This stack assembles the best open-source tools from China's AI ecosystem for teams building applications on Chinese model families. ms-swift by ModelScope provides the most comprehensive fine-tuning framework with support for 600+ models and native integration with both ModelScope Hub and Hugging Face, making it the ideal training tool for Qwen, ChatGLM, DeepSeek, and other Chinese model architectures.
Xinference serves as the local inference engine, running LLMs, embedding models, and audio models through an OpenAI-compatible API with a web dashboard for model management. Its support for vLLM, llama.cpp, and transformers backends provides flexibility to optimize for throughput or compatibility depending on the deployment scenario.
Qwen-Agent provides the agent framework optimized specifically for Qwen models, leveraging native function calling, code interpretation, and multimodal capabilities that generic frameworks access less efficiently. Built-in tools for web browsing, code execution, and RAG are tuned for Qwen's output format and Chinese language strengths.
FlashMLA from DeepSeek contributes the optimized attention kernels that make serving MLA-based models like DeepSeek-V2 and V3 efficient on NVIDIA GPUs.

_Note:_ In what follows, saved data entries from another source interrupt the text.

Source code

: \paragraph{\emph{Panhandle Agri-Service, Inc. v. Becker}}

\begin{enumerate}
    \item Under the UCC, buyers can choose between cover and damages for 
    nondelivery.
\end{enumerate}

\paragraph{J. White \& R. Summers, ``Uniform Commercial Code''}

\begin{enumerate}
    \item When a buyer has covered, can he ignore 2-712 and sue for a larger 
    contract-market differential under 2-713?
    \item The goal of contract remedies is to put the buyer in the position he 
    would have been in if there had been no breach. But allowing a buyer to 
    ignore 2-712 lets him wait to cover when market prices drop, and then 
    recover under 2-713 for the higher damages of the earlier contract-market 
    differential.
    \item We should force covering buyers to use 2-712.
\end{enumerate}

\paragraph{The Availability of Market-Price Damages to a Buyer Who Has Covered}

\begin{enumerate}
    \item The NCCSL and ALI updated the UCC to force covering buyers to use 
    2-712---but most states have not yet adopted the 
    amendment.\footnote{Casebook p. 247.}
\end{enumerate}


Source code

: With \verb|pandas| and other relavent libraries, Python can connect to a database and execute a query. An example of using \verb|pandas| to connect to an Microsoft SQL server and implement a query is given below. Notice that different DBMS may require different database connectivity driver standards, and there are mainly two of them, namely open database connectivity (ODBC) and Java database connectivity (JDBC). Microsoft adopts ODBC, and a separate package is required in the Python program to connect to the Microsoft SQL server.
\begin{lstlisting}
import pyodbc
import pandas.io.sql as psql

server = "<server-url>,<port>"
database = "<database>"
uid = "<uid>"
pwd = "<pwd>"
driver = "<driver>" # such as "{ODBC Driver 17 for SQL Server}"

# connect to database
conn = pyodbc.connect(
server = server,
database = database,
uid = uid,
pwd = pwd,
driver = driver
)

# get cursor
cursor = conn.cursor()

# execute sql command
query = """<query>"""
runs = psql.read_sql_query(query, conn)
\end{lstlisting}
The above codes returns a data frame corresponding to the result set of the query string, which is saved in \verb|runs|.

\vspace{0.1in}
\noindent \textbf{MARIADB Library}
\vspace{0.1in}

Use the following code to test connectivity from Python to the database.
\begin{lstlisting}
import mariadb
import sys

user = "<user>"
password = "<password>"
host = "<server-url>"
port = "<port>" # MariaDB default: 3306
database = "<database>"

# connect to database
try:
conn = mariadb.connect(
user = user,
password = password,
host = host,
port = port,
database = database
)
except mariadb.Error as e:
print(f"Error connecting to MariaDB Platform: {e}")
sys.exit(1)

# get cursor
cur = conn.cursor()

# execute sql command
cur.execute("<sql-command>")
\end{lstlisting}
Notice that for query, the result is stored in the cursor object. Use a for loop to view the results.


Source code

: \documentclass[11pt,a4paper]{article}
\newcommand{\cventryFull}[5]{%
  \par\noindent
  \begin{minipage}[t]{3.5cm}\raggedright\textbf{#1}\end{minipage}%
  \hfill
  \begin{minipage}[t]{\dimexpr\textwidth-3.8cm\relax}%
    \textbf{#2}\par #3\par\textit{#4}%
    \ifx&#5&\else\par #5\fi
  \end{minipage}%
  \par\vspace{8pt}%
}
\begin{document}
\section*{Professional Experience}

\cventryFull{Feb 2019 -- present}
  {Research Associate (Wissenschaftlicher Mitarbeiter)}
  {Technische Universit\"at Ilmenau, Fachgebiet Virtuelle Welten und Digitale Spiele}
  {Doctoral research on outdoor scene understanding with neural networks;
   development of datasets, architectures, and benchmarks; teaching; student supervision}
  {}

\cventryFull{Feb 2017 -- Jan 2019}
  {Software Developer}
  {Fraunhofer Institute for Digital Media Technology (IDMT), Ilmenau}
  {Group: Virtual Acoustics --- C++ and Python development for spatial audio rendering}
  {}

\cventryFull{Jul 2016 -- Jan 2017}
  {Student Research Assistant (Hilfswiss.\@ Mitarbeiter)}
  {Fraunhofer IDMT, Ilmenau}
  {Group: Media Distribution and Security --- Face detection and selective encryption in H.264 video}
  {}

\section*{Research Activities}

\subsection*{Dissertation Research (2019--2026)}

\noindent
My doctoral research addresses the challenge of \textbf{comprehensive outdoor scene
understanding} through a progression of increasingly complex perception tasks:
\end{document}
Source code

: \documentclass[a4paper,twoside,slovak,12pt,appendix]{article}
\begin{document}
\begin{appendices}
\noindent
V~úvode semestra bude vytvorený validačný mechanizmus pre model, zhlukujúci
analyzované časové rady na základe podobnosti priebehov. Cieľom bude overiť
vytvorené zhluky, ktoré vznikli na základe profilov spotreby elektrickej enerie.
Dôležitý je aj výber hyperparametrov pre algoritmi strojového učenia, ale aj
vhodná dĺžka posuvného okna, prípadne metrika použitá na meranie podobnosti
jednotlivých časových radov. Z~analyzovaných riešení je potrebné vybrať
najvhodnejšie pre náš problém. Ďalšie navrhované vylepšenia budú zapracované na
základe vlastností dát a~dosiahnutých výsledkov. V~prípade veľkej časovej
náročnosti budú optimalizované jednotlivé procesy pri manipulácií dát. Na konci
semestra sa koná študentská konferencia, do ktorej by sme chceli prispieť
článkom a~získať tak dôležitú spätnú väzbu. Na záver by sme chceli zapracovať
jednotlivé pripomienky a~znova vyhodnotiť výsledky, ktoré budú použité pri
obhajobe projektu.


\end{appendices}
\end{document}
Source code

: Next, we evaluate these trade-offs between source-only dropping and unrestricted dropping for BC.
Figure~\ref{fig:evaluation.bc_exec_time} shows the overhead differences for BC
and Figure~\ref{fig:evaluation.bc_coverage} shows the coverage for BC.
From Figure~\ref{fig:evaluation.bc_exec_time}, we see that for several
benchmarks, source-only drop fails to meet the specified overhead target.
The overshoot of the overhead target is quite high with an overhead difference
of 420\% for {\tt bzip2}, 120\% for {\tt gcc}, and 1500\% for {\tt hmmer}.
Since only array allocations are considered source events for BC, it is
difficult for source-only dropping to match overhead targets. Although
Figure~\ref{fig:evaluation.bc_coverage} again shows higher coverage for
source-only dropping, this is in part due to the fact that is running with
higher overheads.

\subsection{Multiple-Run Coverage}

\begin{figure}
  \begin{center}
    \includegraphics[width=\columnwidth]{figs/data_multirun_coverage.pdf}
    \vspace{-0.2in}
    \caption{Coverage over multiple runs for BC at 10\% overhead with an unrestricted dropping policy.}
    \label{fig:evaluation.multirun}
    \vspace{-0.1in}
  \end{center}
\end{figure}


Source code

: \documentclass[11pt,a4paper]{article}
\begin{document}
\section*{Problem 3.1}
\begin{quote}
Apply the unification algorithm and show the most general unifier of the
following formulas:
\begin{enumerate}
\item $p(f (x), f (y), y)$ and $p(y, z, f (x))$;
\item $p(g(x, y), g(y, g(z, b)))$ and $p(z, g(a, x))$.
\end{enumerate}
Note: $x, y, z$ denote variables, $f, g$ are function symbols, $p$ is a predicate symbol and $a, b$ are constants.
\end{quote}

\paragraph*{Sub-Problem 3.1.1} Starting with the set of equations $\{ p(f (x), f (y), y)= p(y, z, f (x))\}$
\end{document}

The latent attention compression reduces KV-cache memory requirements, directly increasing the number of concurrent requests each GPU can handle in production serving.
GPT-SoVITS adds voice capabilities with few-shot voice cloning from seconds of reference audio. The system generates natural Chinese speech with the speaker's characteristics preserved, enabling voice-enabled AI applications, content creation tools, and accessibility features for applications serving Chinese-speaking users.
The entire stack runs on open-source software with all components available under permissive licenses. Teams start with inference through Xinference, add fine-tuning capabilities through ms-swift when customization is needed, build agents through Qwen-Agent for interactive applications, and add voice through GPT-SoVITS for speech-enabled experiences.